Once more he went away and prayed the same thing. When he came back, he again found them sleeping, because their eyes were heavy. They did not know what to say to him.
Returning the third time, he said to them, "Are you still sleeping and resting? Enough! The hour has come. Look, the Son of Man is betrayed into the hands of sinners. Rise! Let us go! Here comes my betrayer!"
Jesus’ exhortation that “The spirit is willing, but the body is weak” is not meant in the later Gnostic or Neo-Platonic sense (the soul is intrinsically good and the body is evil), but rather that though one means well, the body is susceptible to exhaustion. In fact, there are allusions here to the servants left in charge by their master in the parable told by Jesus in Mark 13:34-37: "...keep watch because you do not know when the owner of the house will come back—whether in the evening, or at midnight, or when the rooster crows, or at dawn.
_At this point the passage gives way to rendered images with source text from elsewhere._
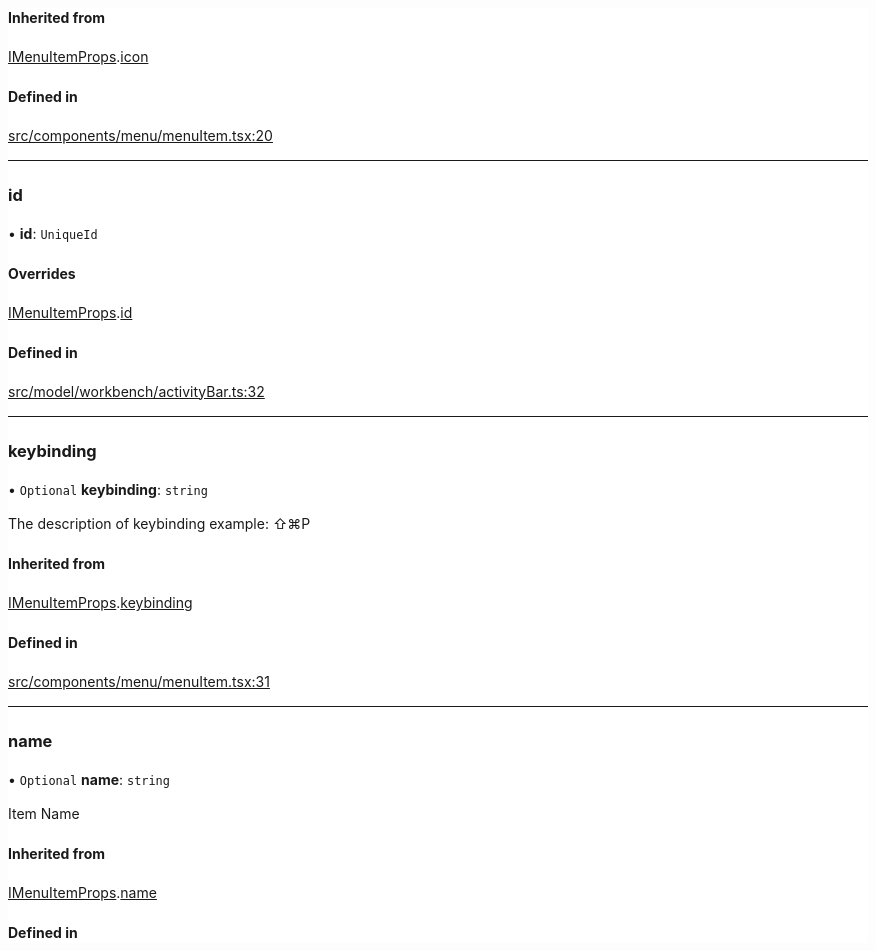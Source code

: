 #### Inherited from

[IMenuItemProps](molecule.component.IMenuItemProps).[icon](molecule.component.IMenuItemProps#icon)

#### Defined in

[src/components/menu/menuItem.tsx:20](https://github.com/DTStack/molecule/blob/46c80551/src/components/menu/menuItem.tsx#L20)

---

### id

• **id**: `UniqueId`

#### Overrides

[IMenuItemProps](molecule.component.IMenuItemProps).[id](molecule.component.IMenuItemProps#id)

#### Defined in

[src/model/workbench/activityBar.ts:32](https://github.com/DTStack/molecule/blob/46c80551/src/model/workbench/activityBar.ts#L32)

---

### keybinding

• `Optional` **keybinding**: `string`

The description of keybinding
example: ⇧⌘P

#### Inherited from

[IMenuItemProps](molecule.component.IMenuItemProps).[keybinding](molecule.component.IMenuItemProps#keybinding)

#### Defined in

[src/components/menu/menuItem.tsx:31](https://github.com/DTStack/molecule/blob/46c80551/src/components/menu/menuItem.tsx#L31)

---

### name

• `Optional` **name**: `string`

Item Name

#### Inherited from

[IMenuItemProps](molecule.component.IMenuItemProps).[name](molecule.component.IMenuItemProps#name)

#### Defined in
If he comes suddenly, do not let him find you sleeping. What I say to you, I say to everyone: 'Watch!' "
Hans Leonhard Schäufelein (c. 1480 – 1540) was a German painter, designer, and wood engraver. As a painter he was much influenced by Dürer, his master, but his woodcuts are generally considered more original and more important than his pictures. He often signed his works HS with a little shovel (Schäuffelein).